Becky N. sent me this:
There is a facebook group devoted to trolley problem memes. [fb]
I am not going to look and see if there is a Sam Harris Ticking Time Bomb meme group. I’m sure there is, and it’s got to be a great trench warfare of tedium.
I approve of this message. Wouldn’t it be fun to cross-post that to a Free Will meme group and watch them chase each other around and around like puppies?
LykeX says
I thought discussions of free will had been declared cruel and unusual punishment.
starskeptic says
Both choices involve killing one man standing around doing nothing…
Marcus Ranum says
LykeX@#1:
I thought discussions of free will had been declared cruel and unusual punishment.
I have no choice.
jrkrideau says
Marcus,
What have you been doing?
All of a sudden I’m getting an ad reading “Rencontre entre Infidèles”.
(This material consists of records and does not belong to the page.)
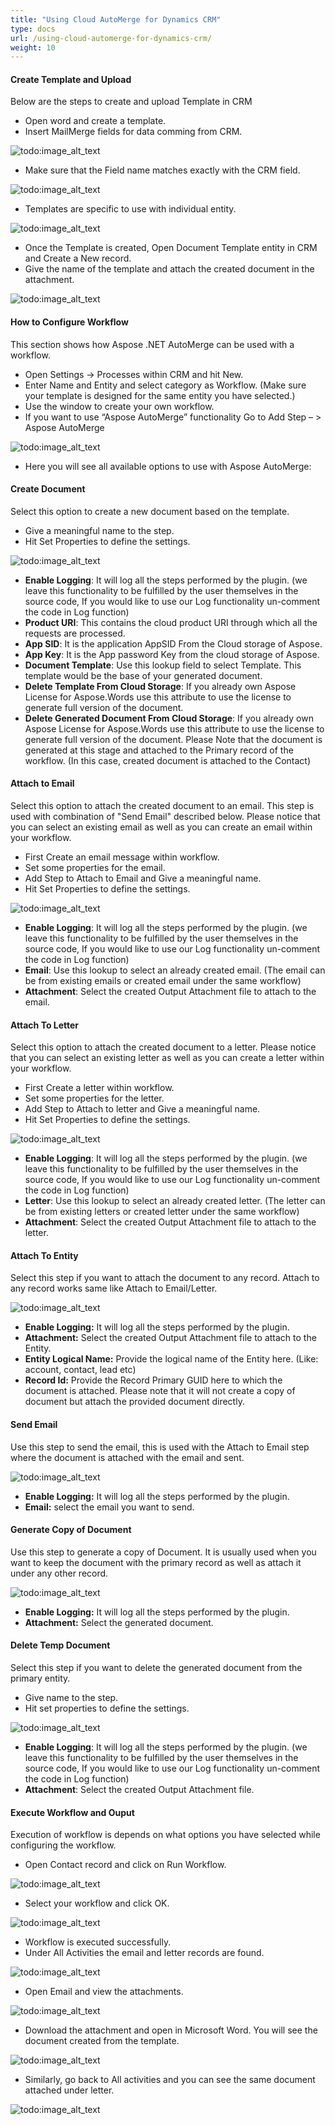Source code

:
 ```yaml
---
title: "Using Cloud AutoMerge for Dynamics CRM"
type: docs
url: /using-cloud-automerge-for-dynamics-crm/
weight: 10
---
```


#### **Create Template and Upload**
Below are the steps to create and upload Template in CRM

- Open word and create a template.
- Insert MailMerge fields for data comming from CRM. 

![todo:image\_alt\_text](using-cloud-automerge-for-dynamics-crm_1)

- Make sure that the Field name matches exactly with the CRM field. 

![todo:image\_alt\_text](using-cloud-automerge-for-dynamics-crm_2)

- Templates are specific to use with individual entity. 

![todo:image\_alt\_text](using-cloud-automerge-for-dynamics-crm_3)

- Once the Template is created, Open Document Template entity in CRM and Create a New record.
- Give the name of the template and attach the created document in the attachment. 

![todo:image\_alt\_text](using-cloud-automerge-for-dynamics-crm_4)
#### **How to Configure Workflow**
This section shows how Aspose .NET AutoMerge can be used with a workflow.

- Open Settings -> Processes within CRM and hit New.
- Enter Name and Entity and select category as Workflow. (Make sure your template is designed for the same entity you have selected.)
- Use the window to create your own workflow.
- If you want to use “Aspose AutoMerge” functionality Go to Add Step – > Aspose AutoMerge

![todo:image\_alt\_text](using-cloud-automerge-for-dynamics-crm_5)

- Here you will see all available options to use with Aspose AutoMerge:
#### **Create Document**
Select this option to create a new document based on the template.

- Give a meaningful name to the step.
- Hit Set Properties to define the settings. 

![todo:image\_alt\_text](using-cloud-automerge-for-dynamics-crm_6)

- **Enable Logging**: It will log all the steps performed by the plugin. (we leave this functionality to be fulfilled by the user themselves in the source code, If you would like to use our Log functionality un-comment the code in Log function)
- **Product URI**: This contains the cloud product URI through which all the requests are processed.
- **App SID**: It is the application AppSID From the Cloud storage of Aspose.
- **App Key**: It is the App password Key from the cloud storage of Aspose.
- **Document Template**: Use this lookup field to select Template. This template would be the base of your generated document.
- **Delete Template From Cloud Storage**: If you already own Aspose License for Aspose.Words use this attribute to use the license to generate full version of the document.
- **Delete Generated Document From Cloud Storage**: If you already own Aspose License for Aspose.Words use this attribute to use the license to generate full version of the document.
  Please Note that the document is generated at this stage and attached to the Primary record of the workflow. (In this case, created document is attached to the Contact)
#### **Attach to Email**
Select this option to attach the created document to an email. This step is used with combination of "Send Email" described below. Please notice that you can select an existing email as well as you can create an email within your workflow.

- First Create an email message within workflow.
- Set some properties for the email.
- Add Step to Attach to Email and Give a meaningful name.
- Hit Set Properties to define the settings. 

![todo:image\_alt\_text](using-cloud-automerge-for-dynamics-crm_7)

- **Enable Logging**: It will log all the steps performed by the plugin. (we leave this functionality to be fulfilled by the user themselves in the source code, If you would like to use our Log functionality un-comment the code in Log function)
- **Email**: Use this lookup to select an already created email. (The email can be from existing emails or created email under the same workflow)
- **Attachment**: Select the created Output Attachment file to attach to the email.
#### **Attach To Letter**
Select this option to attach the created document to a letter. Please notice that you can select an existing letter as well as you can create a letter within your workflow.

- First Create a letter within workflow.
- Set some properties for the letter.
- Add Step to Attach to letter and Give a meaningful name.
- Hit Set Properties to define the settings. 

![todo:image\_alt\_text](using-cloud-automerge-for-dynamics-crm_8)

- **Enable Logging**: It will log all the steps performed by the plugin. (we leave this functionality to be fulfilled by the user themselves in the source code, If you would like to use our Log functionality un-comment the code in Log function)
- **Letter**: Use this lookup to select an already created letter. (The letter can be from existing letters or created letter under the same workflow)
- **Attachment**: Select the created Output Attachment file to attach to the letter.
#### **Attach To Entity**
Select this step if you want to attach the document to any record. Attach to any record works same like Attach to Email/Letter.

![todo:image\_alt\_text](using-cloud-automerge-for-dynamics-crm_9)

- **Enable Logging:** It will log all the steps performed by the plugin.
- **Attachment:** Select the created Output Attachment file to attach to the Entity.
- **Entity Logical Name:** Provide the logical name of the Entity here. (Like: account, contact, lead etc)
- **Record Id:** Provide the Record Primary GUID here to which the document is attached. Please note that it will not create a copy of document but attach the provided document directly.
#### **Send Email**
Use this step to send the email, this is used with the Attach to Email step where the document is attached with the email and sent.

![todo:image\_alt\_text](using-cloud-automerge-for-dynamics-crm_10)

- **Enable Logging:** It will log all the steps performed by the plugin.
- **Email:** select the email you want to send.
#### **Generate Copy of Document**
Use this step to generate a copy of Document. It is usually used when you want to keep the document with the primary record as well as attach it under any other record.

![todo:image\_alt\_text](using-cloud-automerge-for-dynamics-crm_11)

- **Enable Logging:** It will log all the steps performed by the plugin.
- **Attachment:** Select the generated document.
#### **Delete Temp Document**
Select this step if you want to delete the generated document from the primary entity.

- Give name to the step.
- Hit set properties to define the settings. 

![todo:image\_alt\_text](using-cloud-automerge-for-dynamics-crm_12)

- **Enable Logging**: It will log all the steps performed by the plugin. (we leave this functionality to be fulfilled by the user themselves in the source code, If you would like to use our Log functionality un-comment the code in Log function)
- **Attachment**: Select the created Output Attachment file.
#### **Execute Workflow and Ouput**
Execution of workflow is depends on what options you have selected while configuring the workflow.

- Open Contact record and click on Run Workflow. 

![todo:image\_alt\_text](using-cloud-automerge-for-dynamics-crm_13)

- Select your workflow and click OK. 

![todo:image\_alt\_text](using-cloud-automerge-for-dynamics-crm_14)

- Workflow is executed successfully.
- Under All Activities the email and letter records are found. 

![todo:image\_alt\_text](using-cloud-automerge-for-dynamics-crm_15)

- Open Email and view the attachments. 

![todo:image\_alt\_text](using-cloud-automerge-for-dynamics-crm_16)

- Download the attachment and open in Microsoft Word. You will see the document created from the template. 

![todo:image\_alt\_text](using-cloud-automerge-for-dynamics-crm_17)

- Similarly, go back to All activities and you can see the same document attached under letter. 

![todo:image\_alt\_text](using-cloud-automerge-for-dynamics-crm_18)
After reading PZ Myers I get ads for a Messianic Bible.
Marcus Ranum says
jrkrideau@#4:
What have you been doing?
I have no idea!
I did have some fun a while back when I bought some eros bodyglide (it’s great for shining rubber and waterproofing leather) on amazon and someone who knew me and was reading one of my reviews got a “marcus recommends 50 gal drum of water-based lube” aaaaaah, the smell of “big data”…
If someone were to match ads to my shopping preferences there would be a lot of recommendations for weird and potentially scary things. “People who shopped for this also shopped for 50g containers of cadmium bromide!” (click here to buy)
[That latter is me kidding. I buy that sort of stuff from Fisher Scientific and artcraft chemical. Hm, someday maybe I should do a posting on risk management when shipping toxic substances. I have a couple cannisters containing cyanide and it’s pretty impressive to see how responsibly Fisher ships that kind of stuff.]
Marcus Ranum says
starskeptic@#2:
Both choices involve killing one man standing around doing nothing…
The guy standing around in the upper branch is waiting to take his turn with the shovel, because of shovel shortage. He is not a lazy capitalist overseer.
chigau (違う) says
Since this is a hypothetical scenario, why can’t I just get on my dragon and (going Between), move everyone to safety?
Holms says
Because you’re breaking the ruuuuuuules!
Marcus Ranum says
chigau@#7:
James T. Kirk would do it, and so can you!
DanDare says
Or the engine driver could toot the train horn letting the occupants of the Kobiyashi Maroo escape
Marcus Ranum says
DanDare@#10:
Or the engine driver could toot the train horn letting the occupants of the Kobiyashi Maroo escape
The train driver’s union could blame the railway repair guys for not putting up safety flags, and for not listening to the train bearing down on them. Trains aren’t exactly stealthy, especially when they slam their brakes on.